Whatever the result for the Front de Gauche on April 22nd, it is clear that the alliance can become a powerful pole of attraction for workers and youth looking for an alternative to capitalism. If François Hollande wins the presidency, he will apply austerity policies similar to those of Sarkozy, and probably even worse. He has made it clear that the stock markets have “nothing to fear” from a government under his leadership. Under these conditions, the Front de Gauche alliance would be able, potentially at least, to develop a powerful mass basis.
However, there are several possible variants in the perspectives for the alliance. In spite of the departure of the most outspoken pro-capitalist elements in the PCF leadership, some of the present leaders are leaning in the direction of participating in a socialist government, although they dare not say so openly at the present time. It is significant that whereas Mélenchon has ruled out participation, the PCF leadership has remained obstinately silent on this vitally important question. Many of the PCF leaders see the Front de Gauche as a first step towards the liquidation of the PCF. The Parti de Gauche, also, is far from being politically homogenous. Many “moderate” and opportunist element only joined the new party in the hope of advancing their careers, whereas the ranks are mainly composed of militants who see the party as a means to fight against capitalism. At the heart of all these issues is that of the programme of the alliance and of the parties within it. Whereas the present programme of the Front de Gauche contains all the basic elements of a serious fighting programme on questions such as wages, pensions, housing, health, education, workers’ rights and many other important issues, it falls short of a general programme of socialist expropriation of capitalist interests. Taken as a whole, therefore, it amounts to an attempt to abolish the consequences of capitalism without abolishing capitalism itself.

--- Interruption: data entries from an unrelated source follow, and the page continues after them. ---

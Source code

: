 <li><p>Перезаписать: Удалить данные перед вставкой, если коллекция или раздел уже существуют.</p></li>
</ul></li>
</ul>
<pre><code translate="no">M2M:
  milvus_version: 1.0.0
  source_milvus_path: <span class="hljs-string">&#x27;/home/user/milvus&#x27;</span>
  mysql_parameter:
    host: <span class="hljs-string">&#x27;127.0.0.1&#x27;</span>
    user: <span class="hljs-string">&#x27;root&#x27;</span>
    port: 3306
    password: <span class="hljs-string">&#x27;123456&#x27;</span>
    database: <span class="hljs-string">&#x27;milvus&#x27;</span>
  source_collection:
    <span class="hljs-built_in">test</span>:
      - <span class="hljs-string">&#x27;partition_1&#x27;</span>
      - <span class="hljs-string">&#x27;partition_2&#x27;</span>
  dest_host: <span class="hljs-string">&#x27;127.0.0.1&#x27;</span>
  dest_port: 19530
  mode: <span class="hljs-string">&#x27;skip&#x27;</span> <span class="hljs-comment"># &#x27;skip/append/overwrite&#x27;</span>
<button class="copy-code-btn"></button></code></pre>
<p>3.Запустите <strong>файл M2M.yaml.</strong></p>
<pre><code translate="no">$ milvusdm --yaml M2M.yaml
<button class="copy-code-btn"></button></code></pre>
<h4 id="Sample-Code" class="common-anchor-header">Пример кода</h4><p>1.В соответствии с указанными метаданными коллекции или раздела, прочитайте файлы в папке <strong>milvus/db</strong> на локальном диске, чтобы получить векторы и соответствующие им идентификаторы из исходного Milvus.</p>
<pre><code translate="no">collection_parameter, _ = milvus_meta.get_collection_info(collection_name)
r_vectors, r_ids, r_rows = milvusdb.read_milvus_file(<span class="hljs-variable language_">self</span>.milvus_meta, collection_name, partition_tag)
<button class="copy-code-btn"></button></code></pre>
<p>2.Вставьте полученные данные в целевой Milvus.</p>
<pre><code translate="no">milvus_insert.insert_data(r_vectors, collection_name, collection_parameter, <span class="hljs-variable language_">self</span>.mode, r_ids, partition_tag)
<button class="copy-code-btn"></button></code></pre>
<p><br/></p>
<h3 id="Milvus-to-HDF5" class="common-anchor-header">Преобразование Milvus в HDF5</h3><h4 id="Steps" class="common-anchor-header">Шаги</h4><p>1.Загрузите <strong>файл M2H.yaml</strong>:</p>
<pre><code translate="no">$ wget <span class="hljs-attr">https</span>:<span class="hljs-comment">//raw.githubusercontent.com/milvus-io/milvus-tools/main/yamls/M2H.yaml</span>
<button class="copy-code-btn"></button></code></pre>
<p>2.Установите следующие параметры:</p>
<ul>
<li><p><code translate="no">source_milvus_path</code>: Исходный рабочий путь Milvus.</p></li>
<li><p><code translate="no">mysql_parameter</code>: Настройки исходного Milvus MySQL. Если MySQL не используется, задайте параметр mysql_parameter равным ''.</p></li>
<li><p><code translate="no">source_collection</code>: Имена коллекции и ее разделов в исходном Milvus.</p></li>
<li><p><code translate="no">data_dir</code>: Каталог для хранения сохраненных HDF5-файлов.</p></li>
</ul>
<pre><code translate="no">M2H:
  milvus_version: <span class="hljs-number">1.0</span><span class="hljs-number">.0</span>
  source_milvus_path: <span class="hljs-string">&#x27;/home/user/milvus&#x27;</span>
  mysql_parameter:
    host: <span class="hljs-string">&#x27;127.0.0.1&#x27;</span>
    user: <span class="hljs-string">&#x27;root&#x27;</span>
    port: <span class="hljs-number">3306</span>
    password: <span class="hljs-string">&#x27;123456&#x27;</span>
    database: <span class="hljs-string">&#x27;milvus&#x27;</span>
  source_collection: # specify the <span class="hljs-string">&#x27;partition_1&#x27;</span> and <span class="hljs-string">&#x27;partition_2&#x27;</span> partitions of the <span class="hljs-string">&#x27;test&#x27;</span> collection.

In the years that lay ahead, all these questions of policy, strategy and organisation will be thrashed out in the heat of the class struggle. France, like the rest of Europe, is on the threshold of great events. Sarkozy will hopefully be defeated and consigned to the dustbin of history. But he and his party are only the representatives of a class and a system. Whatever government is in power, capitalism can only bring decline and impoverishment for the mass of the population, while protecting and enhancing the privileges and wealth of a parasitic minority. No social order can continue along this road without preparing its own downfall.